#### [WORK ORDER]
Your answer should be the lines of the material that include the word "What".

:::::

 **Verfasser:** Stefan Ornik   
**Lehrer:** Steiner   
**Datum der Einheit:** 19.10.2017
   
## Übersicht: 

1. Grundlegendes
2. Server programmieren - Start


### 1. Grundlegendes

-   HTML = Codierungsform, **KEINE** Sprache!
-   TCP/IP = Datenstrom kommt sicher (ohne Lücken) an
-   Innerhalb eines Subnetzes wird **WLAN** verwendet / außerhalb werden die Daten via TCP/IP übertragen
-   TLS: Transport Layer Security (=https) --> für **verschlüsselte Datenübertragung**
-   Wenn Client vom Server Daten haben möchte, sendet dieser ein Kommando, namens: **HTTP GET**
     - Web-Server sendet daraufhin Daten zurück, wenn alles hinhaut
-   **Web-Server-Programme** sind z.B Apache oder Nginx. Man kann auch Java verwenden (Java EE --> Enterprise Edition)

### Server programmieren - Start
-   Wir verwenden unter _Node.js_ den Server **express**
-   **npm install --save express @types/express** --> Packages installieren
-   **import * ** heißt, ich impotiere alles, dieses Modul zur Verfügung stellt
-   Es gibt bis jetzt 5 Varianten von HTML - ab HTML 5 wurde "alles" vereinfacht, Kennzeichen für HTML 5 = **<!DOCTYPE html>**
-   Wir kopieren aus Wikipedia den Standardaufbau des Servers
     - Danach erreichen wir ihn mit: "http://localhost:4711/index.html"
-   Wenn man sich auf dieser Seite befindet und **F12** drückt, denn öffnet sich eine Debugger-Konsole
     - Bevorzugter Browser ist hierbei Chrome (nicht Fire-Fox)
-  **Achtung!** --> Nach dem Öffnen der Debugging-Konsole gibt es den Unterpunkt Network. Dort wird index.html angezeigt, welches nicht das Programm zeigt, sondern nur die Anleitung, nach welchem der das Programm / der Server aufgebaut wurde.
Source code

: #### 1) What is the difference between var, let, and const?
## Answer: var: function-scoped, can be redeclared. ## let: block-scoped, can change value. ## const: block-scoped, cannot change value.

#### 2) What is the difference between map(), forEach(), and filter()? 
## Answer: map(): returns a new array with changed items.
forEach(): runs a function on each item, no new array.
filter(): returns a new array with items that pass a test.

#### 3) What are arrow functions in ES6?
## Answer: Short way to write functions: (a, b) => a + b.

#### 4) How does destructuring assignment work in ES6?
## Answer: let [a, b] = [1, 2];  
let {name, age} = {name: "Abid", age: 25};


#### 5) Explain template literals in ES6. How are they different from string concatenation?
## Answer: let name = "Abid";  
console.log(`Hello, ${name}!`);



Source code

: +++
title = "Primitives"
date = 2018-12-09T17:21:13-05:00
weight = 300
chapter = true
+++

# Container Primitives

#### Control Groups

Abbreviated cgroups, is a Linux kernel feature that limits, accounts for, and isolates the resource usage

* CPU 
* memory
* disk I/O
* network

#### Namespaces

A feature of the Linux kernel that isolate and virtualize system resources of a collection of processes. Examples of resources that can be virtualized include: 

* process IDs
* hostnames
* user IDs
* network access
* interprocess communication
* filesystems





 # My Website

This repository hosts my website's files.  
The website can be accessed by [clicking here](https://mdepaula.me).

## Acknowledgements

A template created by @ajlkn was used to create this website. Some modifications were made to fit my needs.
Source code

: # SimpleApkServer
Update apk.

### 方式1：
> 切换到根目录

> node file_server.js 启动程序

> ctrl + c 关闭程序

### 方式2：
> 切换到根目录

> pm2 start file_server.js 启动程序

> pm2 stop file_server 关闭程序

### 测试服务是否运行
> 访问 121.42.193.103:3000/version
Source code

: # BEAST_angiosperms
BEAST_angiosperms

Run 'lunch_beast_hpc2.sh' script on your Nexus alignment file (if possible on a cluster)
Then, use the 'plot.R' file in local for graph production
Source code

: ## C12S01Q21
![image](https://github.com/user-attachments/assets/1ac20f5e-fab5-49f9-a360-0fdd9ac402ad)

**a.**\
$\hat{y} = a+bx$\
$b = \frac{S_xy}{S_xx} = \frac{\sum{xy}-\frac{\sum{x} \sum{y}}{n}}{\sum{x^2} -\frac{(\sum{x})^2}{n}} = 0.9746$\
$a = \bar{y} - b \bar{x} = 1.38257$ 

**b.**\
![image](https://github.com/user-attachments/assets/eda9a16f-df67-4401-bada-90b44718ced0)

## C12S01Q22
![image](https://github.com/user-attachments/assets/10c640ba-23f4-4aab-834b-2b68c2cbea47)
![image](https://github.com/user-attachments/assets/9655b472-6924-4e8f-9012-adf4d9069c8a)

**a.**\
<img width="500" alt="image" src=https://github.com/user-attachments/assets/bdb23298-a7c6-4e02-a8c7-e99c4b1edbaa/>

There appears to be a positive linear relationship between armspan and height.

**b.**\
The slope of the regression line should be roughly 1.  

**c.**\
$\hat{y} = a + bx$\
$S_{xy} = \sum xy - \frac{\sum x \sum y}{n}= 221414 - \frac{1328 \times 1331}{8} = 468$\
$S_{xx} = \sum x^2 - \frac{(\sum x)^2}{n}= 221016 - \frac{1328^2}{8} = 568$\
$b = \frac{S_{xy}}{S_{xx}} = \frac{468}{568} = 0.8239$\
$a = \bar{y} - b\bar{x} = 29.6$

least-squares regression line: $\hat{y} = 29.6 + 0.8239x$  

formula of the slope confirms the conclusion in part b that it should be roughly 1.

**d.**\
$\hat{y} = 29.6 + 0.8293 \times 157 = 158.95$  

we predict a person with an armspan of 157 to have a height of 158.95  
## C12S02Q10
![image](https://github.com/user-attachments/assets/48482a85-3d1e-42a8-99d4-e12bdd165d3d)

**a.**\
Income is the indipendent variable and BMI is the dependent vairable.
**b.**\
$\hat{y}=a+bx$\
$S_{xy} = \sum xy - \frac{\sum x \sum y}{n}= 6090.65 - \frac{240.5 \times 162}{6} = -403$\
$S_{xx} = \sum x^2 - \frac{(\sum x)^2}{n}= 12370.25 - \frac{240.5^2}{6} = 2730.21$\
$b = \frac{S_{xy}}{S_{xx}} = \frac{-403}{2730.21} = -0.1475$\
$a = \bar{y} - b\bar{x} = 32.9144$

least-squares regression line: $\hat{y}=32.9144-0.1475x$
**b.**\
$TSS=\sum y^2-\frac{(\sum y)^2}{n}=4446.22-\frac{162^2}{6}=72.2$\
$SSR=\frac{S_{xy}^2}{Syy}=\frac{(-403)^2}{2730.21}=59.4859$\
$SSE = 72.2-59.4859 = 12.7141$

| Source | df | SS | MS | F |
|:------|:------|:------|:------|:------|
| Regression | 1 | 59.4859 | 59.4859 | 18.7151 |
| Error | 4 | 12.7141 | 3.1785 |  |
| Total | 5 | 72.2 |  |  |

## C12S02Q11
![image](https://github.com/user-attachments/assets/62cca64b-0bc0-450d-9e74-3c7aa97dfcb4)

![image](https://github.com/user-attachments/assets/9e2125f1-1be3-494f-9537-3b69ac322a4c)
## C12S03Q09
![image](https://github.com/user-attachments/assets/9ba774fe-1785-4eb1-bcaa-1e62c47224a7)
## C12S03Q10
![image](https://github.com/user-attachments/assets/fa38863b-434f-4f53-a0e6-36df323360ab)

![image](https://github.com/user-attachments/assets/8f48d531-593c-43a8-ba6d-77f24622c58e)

:::::

#### [OUTPUT]
: #### 1) What is the difference between var, let, and const?
#### 2) What is the difference between map(), forEach(), and filter()? 
#### 3) What are arrow functions in ES6?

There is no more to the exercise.